Er beginnt mit der Warnung: „Gebt acht, daß euch niemand verführe!“ (Vers 4), die sich an die Jünger richtet und doch den gläubigen jüdischen Volksteil in der Zukunft meint. Die Erklärung dafür gibt der Herr in Vers 34 dieses Kapitels: „Wahrlich, ich sage euch: Dieses Geschlecht wird nicht vergehen, bis dies alles geschehen ist.“ Der Begriff „Geschlecht“ wird hier nicht auf „Generation“ begrenzt gesehen, sondern in einer zeitübergreifenden Bedeutung für das Geschlecht der Juden allgemein verwendet. Wenn Er also die Jünger direkt anredet, betrachtet Er sie nicht als Christen, sondern als Repräsentanten des jüdischen Volkes bis in die Endzeit.

Eine der Verführungen des auf seinen Messias wartenden Volkes wird dann darin bestehen, daß viele unter Seinem Namen kommen und behaupten werden: „Ich bin der Christus“ (Vers 5). Zwar warnt auch Johannes in seinem ersten Brief vor den Antichristen der jetzigen Zeit (Kap. 2,18), aber nach der Entrückung der Gläubigen wird diese Gefahr eine völlig andere Dimension annehmen. Diese Antichristen sind gewissermaßen Vorläufer des kommenden Antichristen, die von demselben satanischen Geist erfüllt sind, ohne jedoch wie jener den alles übersteigenden Anspruch eigener Göttlichkeit zu erheben (vgl. 2. Thes 2,3.4; Off 13,11ff.).

Dann kündigt der Herr Jesus für die Zeit des Endes Kriege, Hungersnöte, Seuchen und Erdbeben an. In der Offenbarung werden diese Voraussagen bestätigt und weiter ausgeführt. Nach der Eröffnung der ersten vier Siegel (Off 6,1-8) sehen wir die vier „apokalyptischen Reiter“ auf ihren weißen, roten, schwarzen und fahlen Pferden Eroberung, Krieg, Hungersnot und Tod bringen. Zwar hat es im Lauf der Jahrhunderte immer wieder ähnliche Katastrophen gegeben, aber hier handelt es sich um vom Himmel angekündigte und hervorgerufene Strafgerichte, deren Ausmaß alles Dagewesene übersteigen wird.

Der Vergleich mit den Beschreibungen in der Offenbarung zeigt auch, daß diese Plagen noch nicht das Ende sind, sondern erst den Anfang der Wehen vor dem Erscheinen des Herrn kennzeichnen (Verse 6-8).
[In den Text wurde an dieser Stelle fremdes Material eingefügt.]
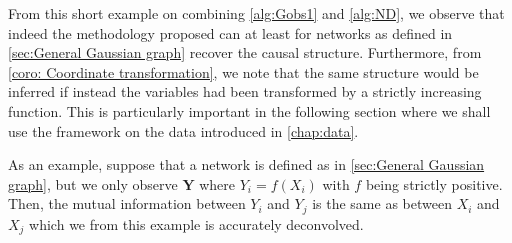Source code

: \documentclass[../Thesis.tex]{subfiles}
\begin{document}
From this short example on combining \autoref{alg:Gobs1} and \autoref{alg:ND}, we observe that indeed the methodology proposed can at least for networks as defined in \autoref{sec:General Gaussian graph} recover the causal structure. Furthermore, from \autoref{coro: Coordinate transformation}, we note that the same structure would be inferred if instead the variables had been transformed by a strictly increasing function. This is particularly important in the following section where we shall use the framework on the data introduced in \autoref{chap:data}.

As an example, suppose that a network is defined as in \autoref{sec:General Gaussian graph}, but we only observe $\boldsymbol Y$ where $Y_i = f \left(X_i\right)$ with $f$ being strictly positive. Then, the mutual information between $Y_i$ and $Y_j$ is the same as between $X_i$ and $X_j$ which we from this example is accurately deconvolved.
\end{document}
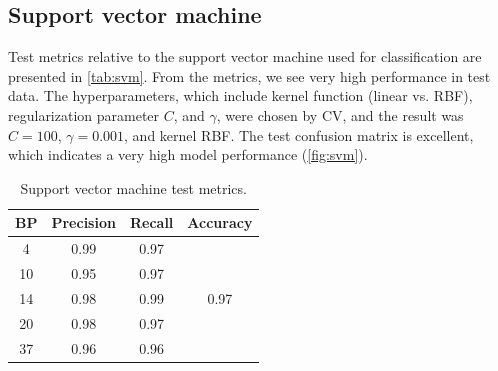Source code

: \documentclass[twocolumn]{article}
\begin{document}
            \subsection{Support vector machine}

                  Test metrics relative to the support vector machine used for classification are presented in \autoref{tab:svm}. From the metrics, we see very high performance in test data. The hyperparameters, which include kernel function (linear vs. RBF), regularization parameter $C$, and $\gamma$, were chosen by CV, and the result was $C = 100$, $\gamma = 0.001$, and kernel RBF. The test confusion matrix is excellent, which indicates a very high model performance (\autoref{fig:svm}).
                  
                  \begin{table}[H]
                        \centering
                        \caption{Support vector machine test metrics.}
                        \label{tab:svm}
                        \begin{tabular}{c|cc|c}
                        BP & Precision & Recall & Accuracy              \\ \hline
                        4  & 0.99      & 0.97   & \multirow{5}{*}{0.97} \\
                        10 & 0.95      & 0.97   &                       \\
                        14 & 0.98      & 0.99   &                       \\
                        20 & 0.98      & 0.97   &                       \\
                        37 & 0.96      & 0.96   &                      
                        \end{tabular}
                  \end{table}
\end{document}
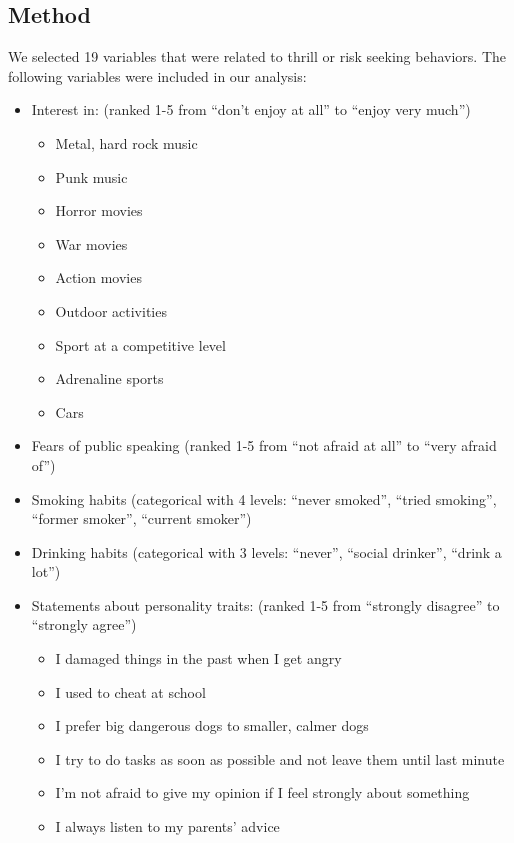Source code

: \documentclass[]{article}
\providecommand{\tightlist}{%
  \setlength{\itemsep}{0pt}\setlength{\parskip}{0pt}}
\begin{document}
\subsection{Method}\label{method}

We selected 19 variables that were related to thrill or risk seeking
behaviors. The following variables were included in our analysis:

\begin{itemize}
\item
  Interest in: (ranked 1-5 from ``don't enjoy at all'' to ``enjoy very
  much'')

  \begin{itemize}
  \tightlist
  \item
    Metal, hard rock music
  \item
    Punk music
  \item
    Horror movies
  \item
    War movies
  \item
    Action movies
  \item
    Outdoor activities
  \item
    Sport at a competitive level
  \item
    Adrenaline sports
  \item
    Cars
  \end{itemize}
\item
  Fears of public speaking (ranked 1-5 from ``not afraid at all'' to
  ``very afraid of'')
\item
  Smoking habits (categorical with 4 levels: ``never smoked'', ``tried
  smoking'', ``former smoker'', ``current smoker'')
\item
  Drinking habits (categorical with 3 levels: ``never'', ``social
  drinker'', ``drink a lot'')
\item
  Statements about personality traits: (ranked 1-5 from ``strongly
  disagree'' to ``strongly agree'')

  \begin{itemize}
  \tightlist
  \item
    I damaged things in the past when I get angry
  \item
    I used to cheat at school
  \item
    I prefer big dangerous dogs to smaller, calmer dogs
  \item
    I try to do tasks as soon as possible and not leave them until last
    minute
  \item
    I'm not afraid to give my opinion if I feel strongly about something
  \item
    I always listen to my parents' advice
  \end{itemize}
\end{itemize}
\end{document}
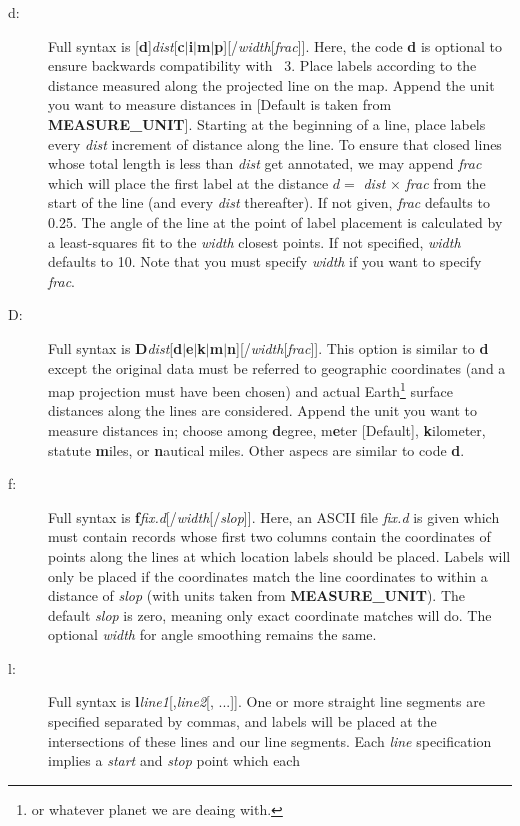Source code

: \begin{description}
\item [d:] Full syntax is [{\bf d}]{\it dist}[{\bf c$|$i$|$m$|$p}][/{\it width}[{\it frac}]].
Here, the code {\bf d} is optional to ensure backwards compatibility with \GMT\ 3.
Place labels according to the distance measured along the projected line on the map.  Append the
unit you want to measure distances in [Default is taken from {\bf MEASURE\_UNIT}].
Starting at the beginning of a line, place labels every {\it dist} increment of
distance along the line.  To ensure that closed lines whose total length is less
than {\it dist} get annotated, we may append {\it frac} which will place the first
label at the distance $d =$ {\it dist} $\times$ {\it frac} from the start of the
line (and every {\it dist} thereafter).  If not given, {\it frac} defaults to 0.25.
The angle of the line at the point of label placement is calculated by a least-squares
fit to the {\it width} closest points.  If not specified, {\it width} defaults to 10.
Note that you must specify {\it width} if you want to specify {\it frac}.
\item [D:] Full syntax is {\bf D}{\it dist}[{\bf d$|$e$|$k$|$m$|$n}][/{\it width}[{\it frac}]].
This option is similar to {\bf d} except the original data must be referred to geographic
coordinates (and a map projection must have been chosen) and actual Earth\footnote{or whatever
planet we are deaing with.} surface distances along the lines are considered.  Append the
unit you want to measure distances in; choose among {\bf d}egree, m{\bf e}ter [Default],
{\bf k}ilometer, statute {\bf m}iles, or {\bf n}autical miles.  Other aspecs are similar to code {\bf d}.
\item [f:] Full syntax is {\bf f}{\it fix.d}[/{\it width}[/{\it slop}]].  Here, an ASCII file {\it fix.d} is
given which must contain records whose first two columns contain the coordinates of points along
the lines at which location labels should be placed.  Labels will only be placed if the coordinates
match the line coordinates to within a distance of {\it slop} (with units taken from {\bf MEASURE\_UNIT}).
The default {\it slop} is zero, meaning only exact coordinate matches will do.  The optional {\it width}
for angle smoothing remains the same.
\item [l:] Full syntax is {\bf l}{\it line1}[,{\it line2}[, ...]].  One or more straight line segments
are specified separated by commas, and labels will be placed at the intersections of these lines and
our line segments.  Each {\it line} specification implies a {\it start} and {\it stop} point which each

\end{description}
Aber es werden nicht nur allgemeine Prüfungen kommen, sondern auch direkte Verfolgungen der Juden von außen und Haß untereinander (Verse 9 und 10). Falsche Propheten werden auftreten und viele verführen, und die Gesetzlosigkeit wird derart überhandnehmen, daß die Liebe eines großen Teils des Volkes erkalten wird (Verse 11-13). Hier spricht der Herr offenbar – wenn auch in sehr allgemein gehaltenen Worten – von der Zeit des Antichristen, die in die letzten dreieinhalb Jahre dieser Periode fällt. Aber diejenigen unter ihnen, die sich durch alle diese Schrecken nicht beeinflussen lassen, sondern in der Drangsal treu bis zum Schluß ausharren, werden bei der Erscheinung des Herrn als Sein Volk anerkannt werden (vgl. Röm 11,16; Off 14,1-5).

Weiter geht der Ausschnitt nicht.